Bases: arca.exceptions.ArcaException

Raised if repository can’t be cloned or pulled.

exception arca.exceptions.PushToRegistryError(*args, full_output=None, **kwargs)

Bases: arca.exceptions.ArcaException

Raised if pushing of images to Docker registry in DockerBackend fails.

full_output = None

Full output of the push command

exception arca.exceptions.RequirementsMismatch(*args, diff=None, **kwargs)

Bases: ValueError, arca.exceptions.ArcaException

Raised if the target repository has extra requirements compared to the current environment if the requirements_strategy of CurrentEnvironmentBackend is set to arca.backends.RequirementsStrategy.raise.

diff = None

The extra requirements

exception arca.exceptions.TaskMisconfigured

Bases: ValueError, arca.exceptions.ArcaException

Raised if Task is incorrectly defined.

Utils

class arca.utils.LazySettingProperty(*, key=None, default=NOT_SET, convert: Callable = None)

For defining properties for the Arca class and for the backends. The property is evaluated lazily when accessed, getting the value from settings using the instances method get_setting. The property can be overridden by the constructor.

exception SettingsNotReady
class arca.utils.NotSet

For default values which can’t be None.

class arca.utils.Settings(data: Optional[Dict[str, Any]] = None)

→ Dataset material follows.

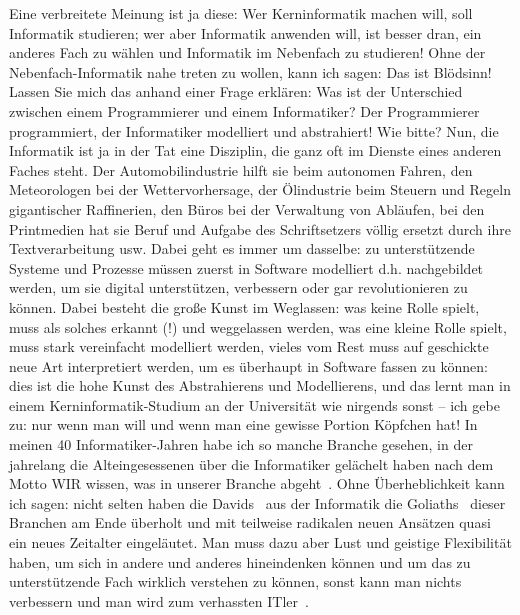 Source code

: {    

    Eine verbreitete Meinung ist ja diese: Wer Kerninformatik machen will, soll Informatik studieren; wer aber Informatik anwenden will, ist besser dran, ein anderes Fach zu wählen und Informatik im Nebenfach zu studieren! Ohne der Nebenfach-Informatik nahe treten zu wollen, kann ich sagen: Das ist Blödsinn! Lassen Sie mich das anhand einer Frage erklären: Was ist der Unterschied zwischen einem Programmierer und einem Informatiker? Der Programmierer programmiert, der Informatiker modelliert und abstrahiert! Wie bitte? Nun, die Informatik ist ja in der Tat eine Disziplin, die ganz oft im Dienste eines anderen Faches steht. Der Automobilindustrie hilft sie beim autonomen Fahren, den Meteorologen bei der Wettervorhersage, der Ölindustrie beim Steuern und Regeln gigantischer Raffinerien, den Büros bei der Verwaltung von Abläufen, bei den Printmedien hat sie Beruf und Aufgabe des Schriftsetzers völlig ersetzt durch ihre Textverarbeitung usw. Dabei geht es immer um dasselbe: zu unterstützende Systeme und Prozesse müssen zuerst in Software modelliert d.h. \glqq nachgebildet\grqq~ werden, um sie digital unterstützen, verbessern oder gar revolutionieren zu können. Dabei besteht die große Kunst im Weglassen: was keine Rolle spielt, muss als solches erkannt (!) und weggelassen werden, was eine kleine Rolle spielt, muss stark vereinfacht modelliert werden, vieles vom Rest muss auf geschickte neue Art interpretiert werden, um es überhaupt in Software fassen zu können: dies ist die hohe Kunst des Abstrahierens und Modellierens, und das lernt man in einem Kerninformatik-Studium an der Universität wie nirgends sonst -- ich gebe zu: nur wenn man will und wenn man eine gewisse Portion Köpfchen hat! In meinen 40 Informatiker-Jahren habe ich so manche Branche gesehen, in der jahrelang die Alteingesessenen über die Informatiker gelächelt haben nach dem Motto \glqq WIR wissen, was in unserer Branche abgeht\grqq~. Ohne Überheblichkeit kann ich sagen: nicht selten haben die \glqq Davids\grqq~ aus der Informatik die \glqq Goliaths\grqq~ dieser Branchen am Ende überholt und mit teilweise radikalen neuen Ansätzen quasi ein neues Zeitalter eingeläutet. Man muss dazu aber Lust und geistige Flexibilität haben, um sich in andere und anderes hineindenken können und um das zu unterstützende Fach wirklich verstehen zu können, sonst kann man nichts verbessern und man wird zum \glqq verhassten ITler\grqq~.

}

A class for handling Arca settings.

get(*keys, default: Any = NOT_SET) → Any

Returns values from the settings in the order of keys, the first value encountered is used.

Example:

>>> settings = Settings({"ARCA_ONE": 1, "ARCA_TWO": 2})
>>> settings.get("one")
1
>>> settings.get("one", "two")
1
>>> settings.get("two", "one")
2
>>> settings.get("three", "one")
1
>>> settings.get("three", default=3)
3
>>> settings.get("three")
Traceback (most recent call last):
...
KeyError:
Parameters:
  • keys – One or more keys to get from settings. If multiple keys are provided, the value of the first key that has a value is returned.
  • default – If none of the options aren’t set, return this value.
Returns:

A value from the settings or the default.

Raises:
  • ValueError – If no keys are provided.
  • KeyError – If none of the keys are set and no default is provided.
arca.utils.get_hash_for_file(repo: git.repo.base.Repo, path: Union[str, pathlib.Path]) → str

Returns the hash for the specified path.

Equivalent to git rev-parse HEAD:X

Parameters:
  • repo – The repo to check in
  • path – The path to a file or folder to get hash for
Returns:

The hash

arca.utils.get_last_commit_modifying_files(repo: git.repo.base.Repo, *files) → str

Returns the hash of the last commit which modified some of the files (or files in those folders).

Parameters:
  • repo – The repo to check in.
  • files – List of files to check
Returns:

Commit hash.

arca.utils.is_dirty(repo: git.repo.base.Repo) → bool

Returns if the repo has been modified (including untracked files).

arca.utils.load_class(location: str) → type

Loads a class from a string and returns it.

>>> from arca.utils import load_class
>>> load_class("arca.backend.BaseBackend")
<class 'arca.backend.base.BaseBackend'>
Raises:ArcaMisconfigured – If the class can’t be loaded.